I have written before how much I adore my fabulous girl doctor, I mean, how often do you actually look forward to going to see that one?
Exactly my point. Now, I am not exactly looking forward to the exam part, but hell, I am looking forward to worship her again and saving my sanity and more important my fabulous lingerie collection.
Two years ago I went to her and told her that I felt like a 10 year old. My boobs were basically taking on water like the Titantic, hurt like hell and so on and so forth. After blogging about this, my mother read the post and insisted for a good 10 minutes that I MUST be pregnant.
As usual, Mama Fabulous did not take a simple “not possible” as an answer and, after 10 minutes of her ranting, I ended up screaming into the phone that HELL, I need to have sex to be pregnant and the last time I had sex was like, 5 months ago and it was with someone we want to call “whussy asshole with great arms who fights fires for living.” And, oh, Mama Fabulous, between condoms and the pill, I am pretty sure pregnancy is not an option.
When I stopped my rant to take a breath, Mama Fabulous said: “Maybe it’s an ectopic pregnancy?”
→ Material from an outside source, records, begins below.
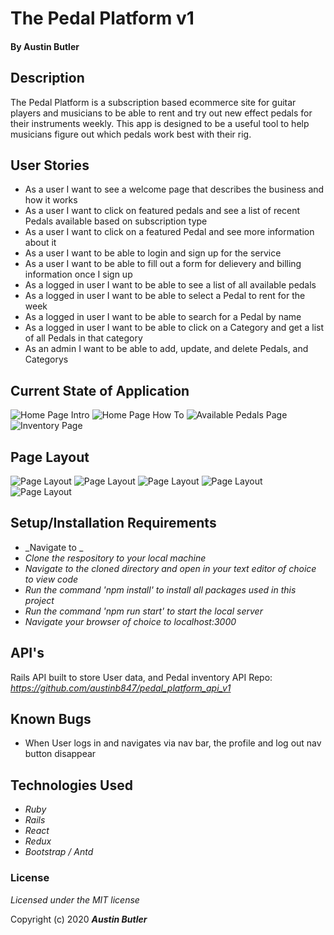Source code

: # The Pedal Platform v1

#### By Austin Butler

## Description

The Pedal Platform is a subscription based ecommerce site for guitar players and musicians to be able to rent and try out new effect pedals for their instruments weekly. This app is designed to be a useful tool to help musicians figure out which pedals work best with their rig.


## User Stories

* As a user I want to see a welcome page that describes the business and how it works
* As a user I want to click on featured pedals and see a list of recent Pedals available based on subscription type
* As a user I want to click on a featured Pedal and see more information about it
* As a user I want to be able to login and sign up for the service
* As a user I want to be able to fill out a form for delievery and billing information once I sign up
* As a logged in user I want to be able to see a list of all available pedals 
* As a logged in user I want to be able to select a Pedal to rent for the week
* As a logged in user I want to be able to search for a Pedal by name
* As a logged in user I want to be able to click on a Category and get a list of all Pedals in that category
* As an admin I want to be able to add, update, and delete Pedals, and Categorys

## Current State of Application
![Home Page Intro](./public/intro-gif.gif)
![Home Page How To](./public/howto-gif.gif)
![Available Pedals Page](./public/available-pedals-gif.gif)
![Inventory Page](./public/inventory-gif.gif)

## Page Layout

![Page Layout](./public/HomePage.png)
![Page Layout](./public/FeaturedPedalsPage.png)
![Page Layout](./public/PricingPage.png)
![Page Layout](./public/SubscriptionPage.png)
![Page Layout](./public/AvailablePedalsPage.png)


## Setup/Installation Requirements

* _Navigate to _
* _Clone the respository to your local machine_
* _Navigate to the cloned directory and open in your text editor of choice to view code_
* _Run the command 'npm install' to install all packages used in this project_
* _Run the command 'npm run start' to start the local server_
* _Navigate your browser of choice to localhost:3000_


## API's
Rails API built to store User data, and Pedal inventory
API Repo: _https://github.com/austinb847/pedal_platform_api_v1_


## Known Bugs
* When User logs in and navigates via nav bar, the profile and log out nav button disappear


## Technologies Used

* _Ruby_
* _Rails_
* _React_
* _Redux_
* _Bootstrap / Antd_

### License

*Licensed under the MIT license*

Copyright (c) 2020 **_Austin Butler_**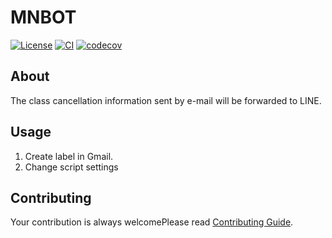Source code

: # MNBOT
[![License](https://img.shields.io/github/license/rmuraix/mnbot)](./LICENSE)
[![CI](https://github.com/rmuraix/mnbot/actions/workflows/CI.yml/badge.svg)](https://github.com/rmuraix/mnbot/actions/workflows/CI.yml)
[![codecov](https://codecov.io/gh/rmuraix/mnbot/branch/main/graph/badge.svg?token=RUU2SGB4PG)](https://codecov.io/gh/rmuraix/mnbot)  
## About
The class cancellation information sent by e-mail will be forwarded to LINE.  
## Usage
1. Create label in Gmail.
2. Change script settings
## Contributing  
Your contribution is always welcomePlease read [Contributing Guide](.github/CONTRIBUTING.md).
Selective hearing, that woman.
So, I went to my girly parts doctor and she switched my pill and voilà….my lingerie collection was saved. There is nothing more annoying than seeing so many pretty bras go to waste.
Boobs were back in check.
Of course, this past year I just stopped having sex cause it’s just way too much trouble, oh no wait, cause I don’t like sleeping with assholes. Right.
I kind of forgot taking birth control, which is also a great reason to stop at making out with someone who later turns out to be an asshole and, you know, guess what.
Titanic was back in town and doc to the rescue.
I will now go and thank her again for saving my sanity, because a girl can only buy so many minimizer bras.